In the case of investing, deciphering a few key terms is all it takes to become a successful and confident investor. We’ve compiled important key terms for you to become familiar with so you can better understand your investments.

Asset Allocation

There are three main types of assets. Stocks, bonds and cash. Asset allocation is the pie chart: how much you have in stocks, how much in bonds and how much in cash. Stocks historically provide the biggest gains over time, but that includes periods when they lose value. That’s where bonds and cash come in handy: they don’t earn as much as stocks over the long-term, but they also don’t suffer big losses. They will help you –and your portfolio—live through stock bear markets.

There is no single “right” allocation for investments. If your investing goal is decades away, you might want to keep as much as 80 percent in stocks and the rest in bonds and cash. As a general rule, as retirement nears, having 50 percent or more in bonds can make sense. There are free online “asset allocation” tools that can help you explore the right mix.

Diversification

Asset allocation is one type of diversification; rather than having all your money in stocks or all your money in bonds/cash you are spreading your money among different assets. The next level of diversification is equally important: how many stocks and bonds you own. More is better. If you own just a handful of stocks, if one blows up, your portfolio is going to take a big hit.

If you own hundreds or thousands of stocks, that diversification will protect you from any single stock wreaking havoc. Mutual funds and Exchange Traded Funds (ETFs) make diversification easy. Each fund or ETF owns hundreds, and often thousands of individual stocks or bonds. For example a fund that tracks the S&P 500 stock index, will own shares in all 500 stocks. If you save for retirement through a workplace plan, you are no doubt investing in diversified fund portfolios.

You might also want to consider adding additional layers of diversification, such as investing in international markets, or mixing the size of the companies you invest in. Large multinational firms tend to get plenty of investor attention, but smaller companies have, over the long-term delivered stronger gains, though with a bumpier ride.

Expense Ratio

The expense ratio is the annual fee every fund and ETF charges you so you can be a shareholder. It is expressed as a percentage. Low-cost funds and ETFs can have expense ratios of 0.20 percent or lower. Others may charge more than one percent a year. Granted, that sounds like very small potatoes versus kind-of small potatoes. It is anything but! Investing in funds with lower expense ratios can give you tens of thousands of dollars more come retirement.
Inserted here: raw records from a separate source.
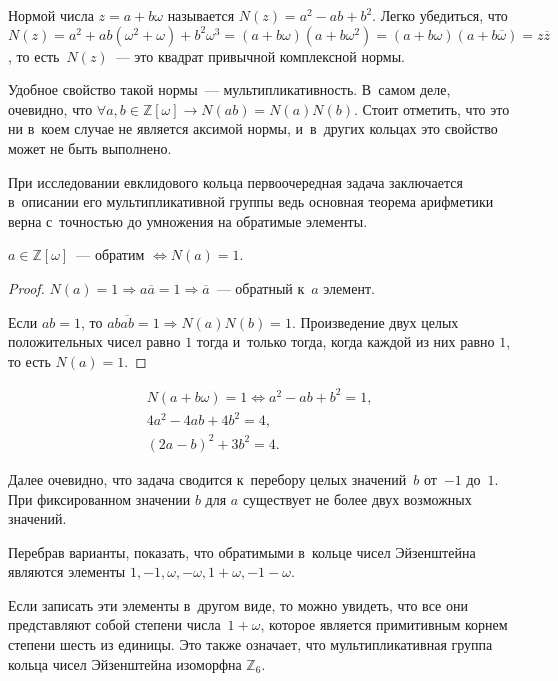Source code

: \documentclass{article}
\begin{document}
\begin{definition}
  Нормой числа $z = a + b \omega$ называется $N(z) = a^2 - ab + b^2$. Легко
  убедиться, что $N(z) = a^2 + ab(\omega^2 + \omega) + b^2 \omega^3 =
  (a + b \omega)(a + b \omega^2) = (a + b \omega) (a + b \overline{\omega}) =
  z \overline{z}$, то есть~$N(z)$~--- это квадрат привычной комплексной нормы.
\end{definition}

Удобное свойство такой нормы~--- мультипликативность. В~самом деле, очевидно,
что $\forall a, b \in \mathbb{Z}[\omega] \rightarrow N(ab) = N(a) N(b)$. Стоит
отметить, что это ни в~коем случае не является аксимой нормы, и~в~других кольцах
это свойство может не быть выполнено.

При исследовании евклидового кольца первоочередная задача заключается в~описании
его мультипликативной группы ведь основная теорема арифметики верна с~точностью
до умножения на обратимые элементы.

\begin{claim}
    $a \in \mathbb{Z}[\omega]$~--- обратим $\Leftrightarrow N(a) = 1$.
\end{claim}
\begin{proof}
  $N(a) = 1 \Rightarrow a \overline{a} = 1 \Rightarrow \overline{a}$~---
  обратный к~$a$ элемент.

  Если $ab = 1$, то $ab \overline{ab} = 1 \Rightarrow N(a)N(b) = 1$.
  Произведение двух целых положительных чисел равно $1$ тогда и~только тогда,
  когда каждой из них равно $1$, то есть $N(a) = 1$.
\end{proof}

\begin{gather*}
  N(a + b \omega) = 1 \Leftrightarrow a^2 - ab + b^2 = 1,\\
  4 a^2 - 4ab + 4b^2 = 4,\\
  (2a - b)^2 + 3b^2 = 4.
\end{gather*}

Далее очевидно, что задача сводится к~перебору целых значений~$b$ от~$-1$
до~$1$. При фиксированном значении $b$ для $a$ существует не более двух
возможных значений.

\begin{exercise}
  Перебрав варианты, показать, что обратимыми в~кольце чисел Эйзенштейна
  являются элементы $1, -1, \omega, -\omega, 1 + \omega, -1 - \omega$.
\end{exercise}

Если записать эти элементы в~другом виде, то можно увидеть, что все они
представляют собой степени числа~$1 + \omega$, которое является примитивным
корнем степени шесть из единицы. Это также означает, что мультипликативная
группа кольца чисел Эйзенштейна изоморфна $\mathbb{Z}_6$.
\end{document}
You won’t see the expense ratio deducted on your statements. It is a fee the fund and ETF shaves off from its gross return. For instance, if a fund has a 10 percent gross return, and the expense ratio is 0.50 percent, the return you will see in your statement, or reported online, will be 9.5 percent.

That said, it is easy to fund the expense ratio online. You can do a quick search of a specific fund or ETF and the “quote” page will likely report the expense ratio.

Index Fund vs. Active Fund

Mutual funds and ETFs come in two main flavors. Index funds, also referred to as passive funds, track the holdings of a target benchmark index, such as the S&P 500 stock index or the Bloomberg Barclays U.S. Aggregate bond index. Active funds have managers at the helm deciding what to own, buy and sell. An active fund may often look very different from an index fund; the manager may choose to own fewer stocks or bonds than the index, or own more/less of a certain type of stock or bond depending on the manager’s outlook.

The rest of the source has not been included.